Tell him he can stay with us.

You have me and Siskin. He wants his master back, but he knows that is impossible. He doesn’t want to go wild, like Roany did. He wants to be with humans and dragons. But not us. Motanith told him there is no room for him in their hearts.

That is sad, K’ndar thought. I don’t know how to help him.

“By the egg, Lizard, it sounds as if they missed killing you by centimeters,” B’rost said.

The trader rubbed his head. “How does one say thanks for boloing me? I remember seeing the arrow coming and thinking, well, that one’s for me.”

K’ndar rubbed his head, too, trying to get his thoughts together.

“Well, now we know how it came out, Lizard,” Francie said.

“Aye. And thanks to you all, I’m patched up, I’m wearing a nice new shirt, I’m full of food you brought, and I’ll be okay. Thank you all.”
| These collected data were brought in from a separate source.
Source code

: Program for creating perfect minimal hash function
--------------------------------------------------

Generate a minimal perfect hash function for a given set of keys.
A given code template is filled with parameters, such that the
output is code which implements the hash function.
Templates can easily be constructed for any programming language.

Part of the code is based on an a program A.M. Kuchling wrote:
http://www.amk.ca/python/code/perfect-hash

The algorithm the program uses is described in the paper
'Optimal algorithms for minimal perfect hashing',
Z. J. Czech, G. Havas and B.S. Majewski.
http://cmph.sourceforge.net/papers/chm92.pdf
“You’re welcome,” they all said.

“It was my pleasure, sir,” B’rost said, getting up, “But I’m afraid I’ve got to go home, now.”

“Me, too,” Francie said, a bit distraught at Motanith’s abrupt refusal of the brown fire lizard. Ah well, it’ll work out.

B’rost made to shoulder his now empty bundle as they all said their see you laters.

Not yet, Rath said. Call the brown fire lizard

Me?

Yes.

“Um, K’ndar, Rath told me to call Kelso to me.”

“Really! So do it!

“You don’t mind?”

“He’s not mine, B’rost. He’s himself, and he’s telling Raventh he’s scared and lonely. Give it a go,” K’ndar said, not daring to hope. Fire lizards were dragons but not like ours, he thought.

Not knowing much about fire lizards, B’rost was hesitant.

“I thought they only impressed on hatching? Like dragons?”

Lizard shook his head. “No one really knows, B’rost, if they’ll accept a new master or not. They’re all individuals, like dogs, like horses, like people. Give it a go, if he doesn’t accept you, I owe you, blue dragonrider and healer. I’ll have an egg for you when my two mate. Promise.”

He has come to to accept losing his master. You know I want a fire lizard. He is not a hatchling, but he is alone now and wants someone to look to Rath said.

B’rost felt Rath’s encouraging nudge. Please. I want this Rath said.

“When they send, B’rost, it’s no different than a dragon’s touch, except there’s no words, just emotions and images,” Francie said, understanding his reticence. “You can talk to them or ping them like we do our dragons.”

Above their heads, the fire lizards looked at him. It’s like they’re insisting I try it, B’rost thought.

He cleared his throat and picked out the brown’s eyes.

“Kelso? Kelso, would you like to be my friend? Would you like to be with me and Rath?” he called.

The brown tilted his head, his eyes whirling an uncertain green.

Be my friend, he pinged the lizard, you will be happy with us. I will love you like I love Rath. You won’t be alone anymore.

Come be with us. You can be ours. Come with us, Kelso, be my brother Rath said to the brown.

The brown chipped, and, opening his wings, dropped down to B’rost’s shoulder.

B’rost met his eyes. Kelso sent a feeling of pleading, fear-and hope.

“By the stars, it’s just like Impression,” B’rost said, his heart in his throat.

The three watchers all felt the emotion. Francie’s eyes got wet.

He gently touched the brown’s head. “Yes, you can be ours. Brave Kelso, won’t you look to me?”

The brown weeked, then wrapped his tail around his neck.